It is appropriate to mention that there is considerable overlap between MoMM and other texts, such as *Applied Mathematics* by Logan and *Introduction to the Foundations of Applied Mathematics* by Holmes. The books of Logan and Holmes are both listed in the references in MoMM. *Principles of Applied Mathematics* by Keener could make for an interesting followup text for students who enjoy the content of MoMM. While there is some overlap between Keener’s text and MoMM, *Principles of Applied Mathematics* contains some techniques from functional analysis, making it a slightly more sophisticated text.

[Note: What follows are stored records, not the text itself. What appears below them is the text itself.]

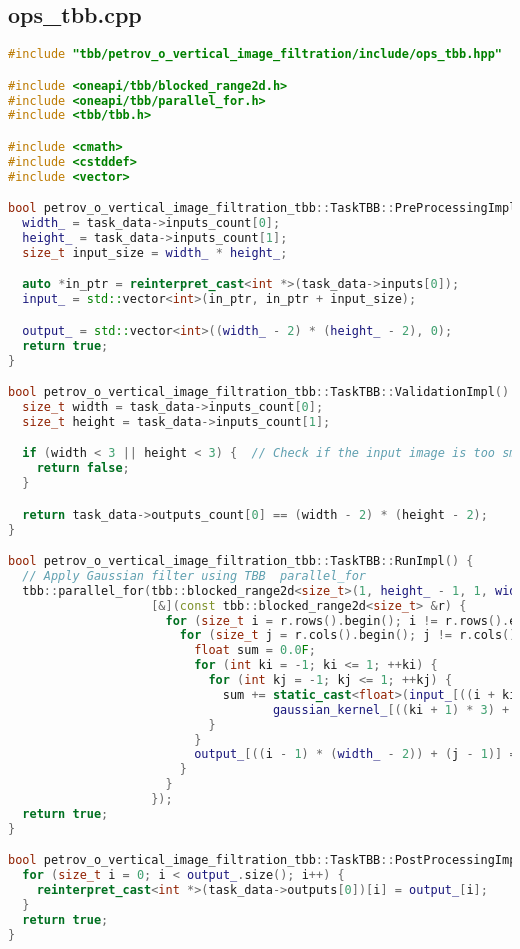 \documentclass[12pt,a4paper]{extarticle}
\begin{document}
\subsection{ops\_tbb.cpp}
\begin{lstlisting}[language=C++]
#include "tbb/petrov_o_vertical_image_filtration/include/ops_tbb.hpp"

#include <oneapi/tbb/blocked_range2d.h>
#include <oneapi/tbb/parallel_for.h>
#include <tbb/tbb.h>

#include <cmath>
#include <cstddef>
#include <vector>

bool petrov_o_vertical_image_filtration_tbb::TaskTBB::PreProcessingImpl() {
  width_ = task_data->inputs_count[0];
  height_ = task_data->inputs_count[1];
  size_t input_size = width_ * height_;

  auto *in_ptr = reinterpret_cast<int *>(task_data->inputs[0]);
  input_ = std::vector<int>(in_ptr, in_ptr + input_size);

  output_ = std::vector<int>((width_ - 2) * (height_ - 2), 0);
  return true;
}

bool petrov_o_vertical_image_filtration_tbb::TaskTBB::ValidationImpl() {
  size_t width = task_data->inputs_count[0];
  size_t height = task_data->inputs_count[1];

  if (width < 3 || height < 3) {  // Check if the input image is too small
    return false;
  }

  return task_data->outputs_count[0] == (width - 2) * (height - 2);
}

bool petrov_o_vertical_image_filtration_tbb::TaskTBB::RunImpl() {
  // Apply Gaussian filter using TBB  parallel_for
  tbb::parallel_for(tbb::blocked_range2d<size_t>(1, height_ - 1, 1, width_ - 1),
                    [&](const tbb::blocked_range2d<size_t> &r) {
                      for (size_t i = r.rows().begin(); i != r.rows().end(); ++i) {
                        for (size_t j = r.cols().begin(); j != r.cols().end(); ++j) {
                          float sum = 0.0F;
                          for (int ki = -1; ki <= 1; ++ki) {
                            for (int kj = -1; kj <= 1; ++kj) {
                              sum += static_cast<float>(input_[((i + ki) * width_) + (j + kj)]) *
                                     gaussian_kernel_[((ki + 1) * 3) + (kj + 1)];
                            }
                          }
                          output_[((i - 1) * (width_ - 2)) + (j - 1)] = static_cast<int>(sum);
                        }
                      }
                    });
  return true;
}

bool petrov_o_vertical_image_filtration_tbb::TaskTBB::PostProcessingImpl() {
  for (size_t i = 0; i < output_.size(); i++) {
    reinterpret_cast<int *>(task_data->outputs[0])[i] = output_[i];
  }
  return true;
}
\end{lstlisting}
\end{document}
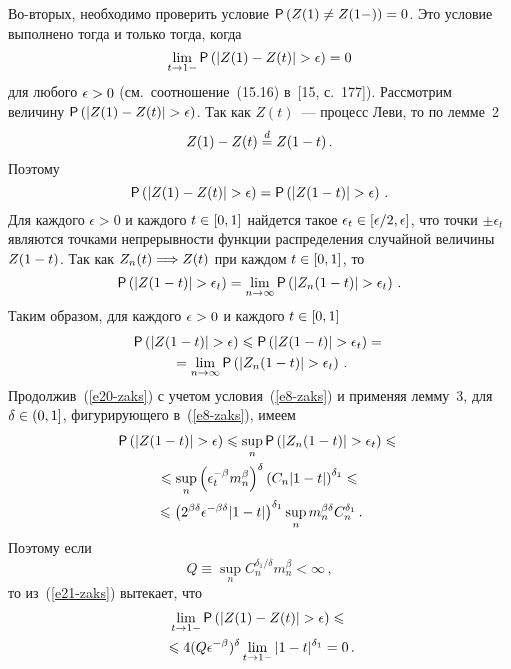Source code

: \begin{multicols}{2}
Во-вторых, необходимо проверить условие ${\sf P}\left(Z(1)\hm\neq
Z(1-)\right)\hm=0$. Это условие выполнено тогда и только тогда, когда
$$
\lim\limits_{t\to1-}{\sf P}\left(|Z(1)-Z(t)|>\epsilon\right)=0
$$
для любого $\epsilon\hm>0$ (см.\ соотношение~(15.16) в~[15, с.~177]).
Рассмотрим величину ${\sf P}\left(|Z(1)\hm-Z(t)|\hm>\epsilon\right)$. Так
как $Z(t)$~--- процесс Леви, то по лемме~2 
$$
Z(1)\hm-Z(t)\eqd Z(1-t)\,.
$$
Поэтому
$$
{\sf P}\left(|Z(1)-Z(t)|>\epsilon\right)={\sf P}\left(|Z(1-t)|>\epsilon\right)\,.
$$
Для каждого $\epsilon>0$ и каждого $t\hm\in[0,1]$ найдется такое
$\epsilon_t\hm\in[\epsilon/2,\epsilon]$, что точки $\pm\epsilon_t$
являются точками непрерывности функции распределения случайной
величины $Z(1\hm-t)$. Так как $Z_n(t)\hm\Longrightarrow Z(t)$ при каж\-дом
$t\hm\in[0,1]$, то
$$
{\sf P}\left(|Z(1-t)|>\epsilon_t\right)=\lim_{n\to\infty}{\sf P}\left(|Z_n(1-t)|>\epsilon_t\right)\,.
$$
Таким образом, для каждого $\epsilon\hm>0$ и каждого $t\hm\in[0,1]$
\begin{multline}
{\sf P}\left(|Z(1-t)|>\epsilon\right)\leqslant{\sf P}\left(|Z(1-t)|>\epsilon_t\right)={}\\
{}=\lim\limits_{n\to\infty}{\sf P}
\left(|Z_n(1-t)|>\epsilon_t\right)\,.\label{e20-zaks}
\end{multline}
Продолжив~(\ref{e20-zaks}) с учетом условия~(\ref{e8-zaks}) и применяя лемму~3, для
$\delta\hm\in(0,1]$, фигурирующего в~(\ref{e8-zaks}), имеем
\begin{multline}
{\sf P}\left(|Z(1-t)|>\epsilon\right)\leqslant\sup\limits_n{\sf P}\left(|Z_n(1-t)|>\epsilon_t\right)\leqslant{}\\
{}\leqslant\sup\limits_n\left(\epsilon_t^{-\beta}m_n^{\beta}\right)^{\delta}\left(C_n|1-t|\right)^{\delta_1}\leqslant{}\\
{}\leqslant
\left(2^{\beta\delta}\epsilon^{-\beta\delta}|1-t|\right)^{\delta_1}\sup\limits_nm_n^{\beta\delta}C_n^{\delta_1}\,.
\label{e21-zaks}
\end{multline}
Поэтому если
\begin{equation}
Q\equiv\sup\limits_nC_n^{\delta_1/\delta}m_n^{\beta}<\infty\,,\label{e22-zaks}
\end{equation}
то из~(\ref{e21-zaks}) вытекает, что
\begin{multline*}
\lim\limits_{t\to1-}{\sf P}\left(|Z(1)-Z(t)|>\epsilon\right)\leqslant{}\\
{}\leqslant
4(Q\epsilon^{-\beta})^{\delta}\lim\limits_{t\to1-}|1-t|^{\delta_1}=0\,.
\end{multline*}


\end{multicols}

As a personal judgement, I would be less inclined to use MoMM as a text for a course with mathematical modeling in the title, but more for a course called something like techniques in applied math. This is because I feel a course in mathematical modeling should introduce a broader range of modeling techniques and include connections between models and data, which are not discussed in MoMM. Furthermore, if I were to use MoMM as a course text, which I certainly would like to do, I would probably not try to cover content from each of the twelve chapters. Instead, I would select six to eight of the chapters and then go slightly deeper than the text does into the areas represented by the chosen chapters. Most of the chapters are ten to twenty pages in total, including exercises which I feel does not allow for as full a coverage of some of the topics as may be desired. Nevertheless, in my opinion, *Methods of Mathematical Modelling* is a welcome addition to the SUMS series and should prove to be useful for many instructors and students.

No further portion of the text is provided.